_What to produce_:
Only one stretch of the data below is needed. Output the lines from the one with "application, a database, tooling, a" up to and including the one with "something goes wrong", exactly as they stand.

Content starts

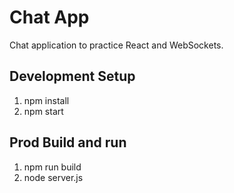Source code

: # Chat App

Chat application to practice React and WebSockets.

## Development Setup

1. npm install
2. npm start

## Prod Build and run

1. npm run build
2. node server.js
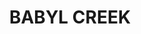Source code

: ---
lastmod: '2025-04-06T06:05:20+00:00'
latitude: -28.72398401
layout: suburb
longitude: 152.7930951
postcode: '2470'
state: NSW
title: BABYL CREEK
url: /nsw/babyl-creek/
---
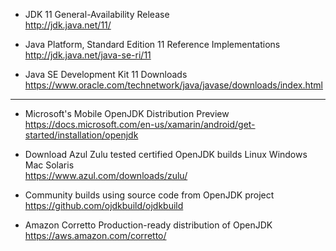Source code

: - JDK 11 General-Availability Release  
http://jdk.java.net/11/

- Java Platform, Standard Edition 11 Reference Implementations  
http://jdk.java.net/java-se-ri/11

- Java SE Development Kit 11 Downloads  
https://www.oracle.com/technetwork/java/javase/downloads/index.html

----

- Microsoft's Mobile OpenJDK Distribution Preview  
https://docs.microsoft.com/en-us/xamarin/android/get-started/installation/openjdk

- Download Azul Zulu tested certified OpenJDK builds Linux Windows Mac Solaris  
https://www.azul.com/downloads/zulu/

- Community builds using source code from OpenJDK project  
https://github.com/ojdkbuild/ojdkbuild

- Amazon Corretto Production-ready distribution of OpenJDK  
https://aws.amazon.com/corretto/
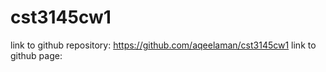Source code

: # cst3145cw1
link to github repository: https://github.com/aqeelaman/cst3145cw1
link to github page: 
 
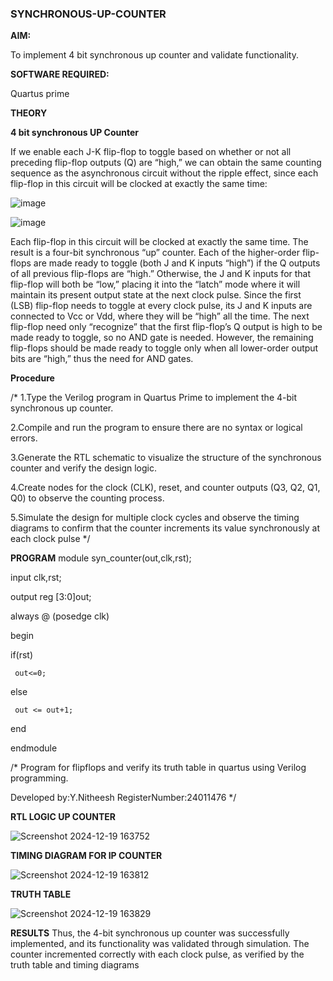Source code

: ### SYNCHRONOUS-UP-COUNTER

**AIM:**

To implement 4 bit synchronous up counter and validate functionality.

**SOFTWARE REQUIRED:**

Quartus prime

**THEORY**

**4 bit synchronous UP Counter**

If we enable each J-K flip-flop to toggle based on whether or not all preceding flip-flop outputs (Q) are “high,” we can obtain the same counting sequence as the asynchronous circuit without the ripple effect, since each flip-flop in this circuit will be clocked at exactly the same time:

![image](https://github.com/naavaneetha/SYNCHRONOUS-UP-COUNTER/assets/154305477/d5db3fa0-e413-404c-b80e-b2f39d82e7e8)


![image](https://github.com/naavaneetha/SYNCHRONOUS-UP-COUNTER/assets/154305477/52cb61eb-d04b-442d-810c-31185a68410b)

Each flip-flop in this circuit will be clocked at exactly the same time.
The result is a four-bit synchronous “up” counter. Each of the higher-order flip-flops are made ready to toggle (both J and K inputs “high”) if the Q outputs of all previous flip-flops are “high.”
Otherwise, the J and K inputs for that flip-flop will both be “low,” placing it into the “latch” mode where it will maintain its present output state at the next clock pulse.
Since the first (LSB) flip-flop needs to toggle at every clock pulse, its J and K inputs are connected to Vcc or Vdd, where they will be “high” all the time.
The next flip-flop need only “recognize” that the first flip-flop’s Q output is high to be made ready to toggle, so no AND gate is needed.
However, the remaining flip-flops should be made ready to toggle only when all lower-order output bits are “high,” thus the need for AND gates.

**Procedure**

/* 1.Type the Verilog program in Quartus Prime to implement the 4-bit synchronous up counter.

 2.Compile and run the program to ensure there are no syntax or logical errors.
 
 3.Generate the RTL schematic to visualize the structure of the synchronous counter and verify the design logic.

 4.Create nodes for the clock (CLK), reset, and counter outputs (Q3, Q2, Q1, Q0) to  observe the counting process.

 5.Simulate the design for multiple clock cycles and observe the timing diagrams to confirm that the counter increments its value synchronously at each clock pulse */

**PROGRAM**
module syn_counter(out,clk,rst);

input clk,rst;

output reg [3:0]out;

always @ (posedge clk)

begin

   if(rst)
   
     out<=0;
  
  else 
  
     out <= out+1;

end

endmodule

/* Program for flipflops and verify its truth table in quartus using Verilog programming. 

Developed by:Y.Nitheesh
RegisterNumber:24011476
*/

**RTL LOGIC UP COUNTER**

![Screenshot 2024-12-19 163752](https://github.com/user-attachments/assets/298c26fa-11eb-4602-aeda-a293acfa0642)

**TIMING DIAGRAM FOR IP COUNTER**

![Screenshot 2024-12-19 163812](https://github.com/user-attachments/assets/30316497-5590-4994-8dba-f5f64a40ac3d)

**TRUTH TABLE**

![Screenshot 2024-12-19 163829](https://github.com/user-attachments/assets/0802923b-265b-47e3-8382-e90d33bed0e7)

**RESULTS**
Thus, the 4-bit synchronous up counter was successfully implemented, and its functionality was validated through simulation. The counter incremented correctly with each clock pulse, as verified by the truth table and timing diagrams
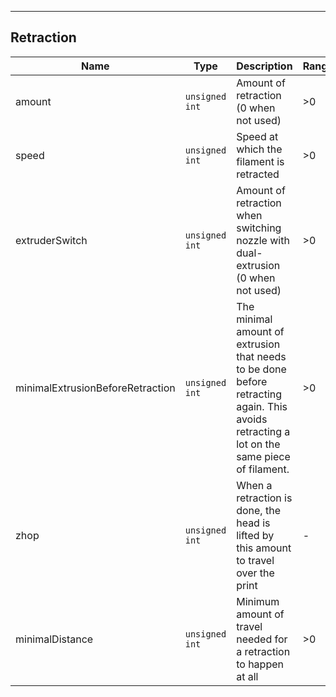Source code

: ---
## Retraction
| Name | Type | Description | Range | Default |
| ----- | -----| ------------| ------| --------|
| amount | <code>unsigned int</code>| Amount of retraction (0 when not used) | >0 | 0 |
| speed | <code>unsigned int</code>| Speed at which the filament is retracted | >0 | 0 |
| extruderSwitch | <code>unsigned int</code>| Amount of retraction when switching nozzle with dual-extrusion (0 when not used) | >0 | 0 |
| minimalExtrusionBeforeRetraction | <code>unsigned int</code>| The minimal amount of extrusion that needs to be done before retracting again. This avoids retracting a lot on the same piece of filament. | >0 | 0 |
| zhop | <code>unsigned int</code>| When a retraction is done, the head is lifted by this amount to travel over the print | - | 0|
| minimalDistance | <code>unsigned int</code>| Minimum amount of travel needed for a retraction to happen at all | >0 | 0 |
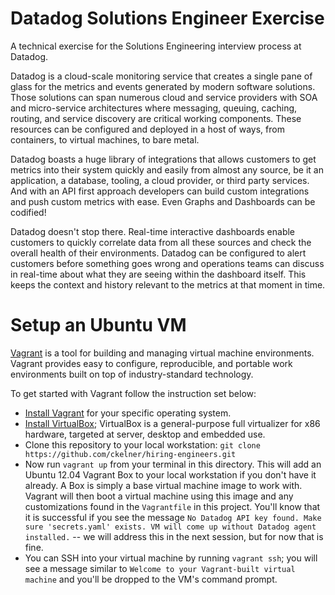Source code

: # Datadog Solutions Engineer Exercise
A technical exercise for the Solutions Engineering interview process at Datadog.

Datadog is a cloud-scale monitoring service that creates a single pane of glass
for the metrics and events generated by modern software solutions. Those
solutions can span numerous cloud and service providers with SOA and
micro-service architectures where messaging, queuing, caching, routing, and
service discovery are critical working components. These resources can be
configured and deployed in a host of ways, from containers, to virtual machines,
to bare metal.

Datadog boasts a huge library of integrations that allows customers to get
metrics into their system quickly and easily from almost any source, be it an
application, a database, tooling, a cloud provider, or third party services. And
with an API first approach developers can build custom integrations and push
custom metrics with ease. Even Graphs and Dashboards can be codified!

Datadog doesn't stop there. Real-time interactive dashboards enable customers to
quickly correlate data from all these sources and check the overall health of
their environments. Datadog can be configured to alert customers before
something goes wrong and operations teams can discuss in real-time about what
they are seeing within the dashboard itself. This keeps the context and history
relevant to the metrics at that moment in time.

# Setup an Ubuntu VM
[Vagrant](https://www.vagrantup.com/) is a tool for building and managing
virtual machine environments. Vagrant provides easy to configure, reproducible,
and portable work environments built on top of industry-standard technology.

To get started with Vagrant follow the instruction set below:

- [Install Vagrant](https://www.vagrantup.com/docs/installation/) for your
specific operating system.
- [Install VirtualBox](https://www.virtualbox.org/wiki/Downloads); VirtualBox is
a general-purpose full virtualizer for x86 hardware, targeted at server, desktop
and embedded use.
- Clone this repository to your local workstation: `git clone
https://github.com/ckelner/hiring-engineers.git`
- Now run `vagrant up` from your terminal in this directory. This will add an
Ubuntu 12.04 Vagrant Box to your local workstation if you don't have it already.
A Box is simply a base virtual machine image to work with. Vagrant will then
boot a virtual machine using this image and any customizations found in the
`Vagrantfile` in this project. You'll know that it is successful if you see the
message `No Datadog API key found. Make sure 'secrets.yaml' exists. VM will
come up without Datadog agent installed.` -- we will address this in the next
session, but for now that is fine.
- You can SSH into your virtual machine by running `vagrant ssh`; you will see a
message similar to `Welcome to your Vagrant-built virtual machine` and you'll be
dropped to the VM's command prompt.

Content ends
Content starts

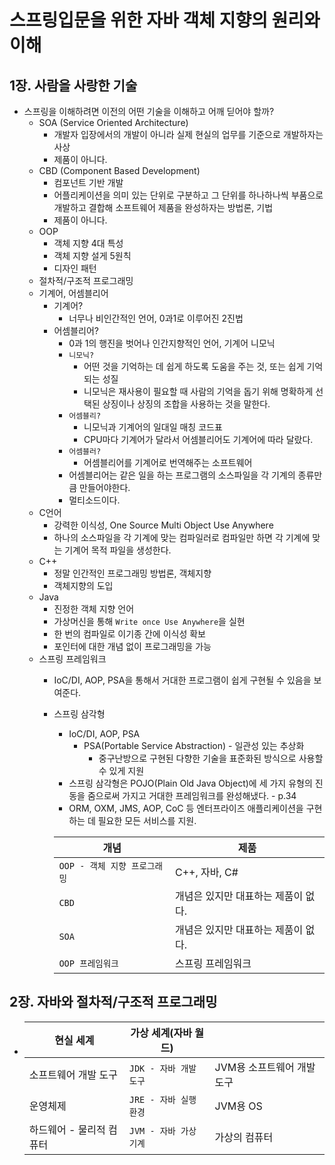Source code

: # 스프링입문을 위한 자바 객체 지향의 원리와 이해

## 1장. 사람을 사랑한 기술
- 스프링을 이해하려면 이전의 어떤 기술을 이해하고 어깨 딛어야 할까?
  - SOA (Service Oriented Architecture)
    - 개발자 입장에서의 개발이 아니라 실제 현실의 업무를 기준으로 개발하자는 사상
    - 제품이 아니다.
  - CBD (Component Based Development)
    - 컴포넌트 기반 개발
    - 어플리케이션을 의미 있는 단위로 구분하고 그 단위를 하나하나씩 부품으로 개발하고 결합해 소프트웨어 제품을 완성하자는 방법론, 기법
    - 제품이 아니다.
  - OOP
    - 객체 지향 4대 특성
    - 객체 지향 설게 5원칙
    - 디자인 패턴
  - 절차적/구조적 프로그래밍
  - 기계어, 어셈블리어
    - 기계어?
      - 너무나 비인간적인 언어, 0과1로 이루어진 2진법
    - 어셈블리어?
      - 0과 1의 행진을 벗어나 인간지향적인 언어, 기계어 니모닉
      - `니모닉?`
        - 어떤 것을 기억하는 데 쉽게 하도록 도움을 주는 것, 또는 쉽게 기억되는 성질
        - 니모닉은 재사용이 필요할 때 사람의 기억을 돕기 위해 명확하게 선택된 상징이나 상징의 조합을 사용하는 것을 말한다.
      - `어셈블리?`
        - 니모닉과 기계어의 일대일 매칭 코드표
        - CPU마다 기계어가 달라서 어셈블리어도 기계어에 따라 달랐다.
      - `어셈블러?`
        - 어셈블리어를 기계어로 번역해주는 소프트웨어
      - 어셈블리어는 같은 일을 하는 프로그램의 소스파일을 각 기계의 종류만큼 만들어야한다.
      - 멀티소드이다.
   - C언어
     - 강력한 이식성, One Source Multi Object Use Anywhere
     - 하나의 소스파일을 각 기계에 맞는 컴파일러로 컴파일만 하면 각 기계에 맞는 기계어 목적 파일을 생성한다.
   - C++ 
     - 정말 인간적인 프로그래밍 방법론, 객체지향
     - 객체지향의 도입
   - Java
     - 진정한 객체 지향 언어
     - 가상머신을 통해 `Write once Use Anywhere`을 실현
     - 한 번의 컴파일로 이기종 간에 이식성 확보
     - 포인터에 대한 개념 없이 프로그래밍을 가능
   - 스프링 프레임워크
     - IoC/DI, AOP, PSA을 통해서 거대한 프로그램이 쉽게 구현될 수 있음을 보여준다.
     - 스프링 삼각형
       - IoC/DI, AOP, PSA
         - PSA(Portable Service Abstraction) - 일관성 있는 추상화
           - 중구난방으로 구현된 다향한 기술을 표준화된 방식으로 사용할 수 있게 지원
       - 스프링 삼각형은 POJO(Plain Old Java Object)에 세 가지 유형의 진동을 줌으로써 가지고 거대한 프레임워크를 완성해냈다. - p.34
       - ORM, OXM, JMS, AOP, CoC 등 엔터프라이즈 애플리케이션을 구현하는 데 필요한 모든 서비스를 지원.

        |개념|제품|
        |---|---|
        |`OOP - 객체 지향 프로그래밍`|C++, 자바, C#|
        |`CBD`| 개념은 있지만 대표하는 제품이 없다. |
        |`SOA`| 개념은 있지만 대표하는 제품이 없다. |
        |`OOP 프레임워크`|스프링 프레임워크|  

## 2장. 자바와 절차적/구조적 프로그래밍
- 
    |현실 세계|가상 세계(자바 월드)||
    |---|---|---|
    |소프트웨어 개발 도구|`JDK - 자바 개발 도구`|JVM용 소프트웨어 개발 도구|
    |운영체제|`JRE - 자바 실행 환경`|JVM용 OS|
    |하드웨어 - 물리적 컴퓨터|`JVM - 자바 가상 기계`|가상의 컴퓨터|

Content ends
Content starts

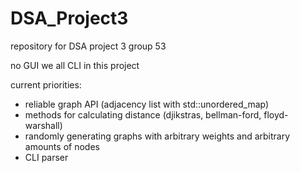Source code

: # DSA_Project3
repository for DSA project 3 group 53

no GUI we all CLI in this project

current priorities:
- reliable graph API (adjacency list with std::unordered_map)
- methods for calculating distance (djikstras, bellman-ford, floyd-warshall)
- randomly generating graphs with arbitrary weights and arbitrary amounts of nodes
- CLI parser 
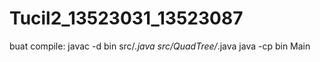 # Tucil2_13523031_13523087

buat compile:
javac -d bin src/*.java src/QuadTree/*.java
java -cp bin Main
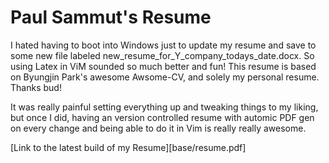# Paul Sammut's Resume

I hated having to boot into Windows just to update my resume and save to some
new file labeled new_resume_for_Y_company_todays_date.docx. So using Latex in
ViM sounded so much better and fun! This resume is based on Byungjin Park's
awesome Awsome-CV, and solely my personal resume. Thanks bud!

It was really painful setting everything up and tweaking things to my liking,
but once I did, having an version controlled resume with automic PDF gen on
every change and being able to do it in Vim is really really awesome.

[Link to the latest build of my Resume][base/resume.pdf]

Content ends

_Solution for this exercise_:
application, a database, tooling, a cloud provider, or third party services. And
with an API first approach developers can build custom integrations and push
custom metrics with ease. Even Graphs and Dashboards can be codified!

Datadog doesn't stop there. Real-time interactive dashboards enable customers to
quickly correlate data from all these sources and check the overall health of
their environments. Datadog can be configured to alert customers before
something goes wrong and operations teams can discuss in real-time about what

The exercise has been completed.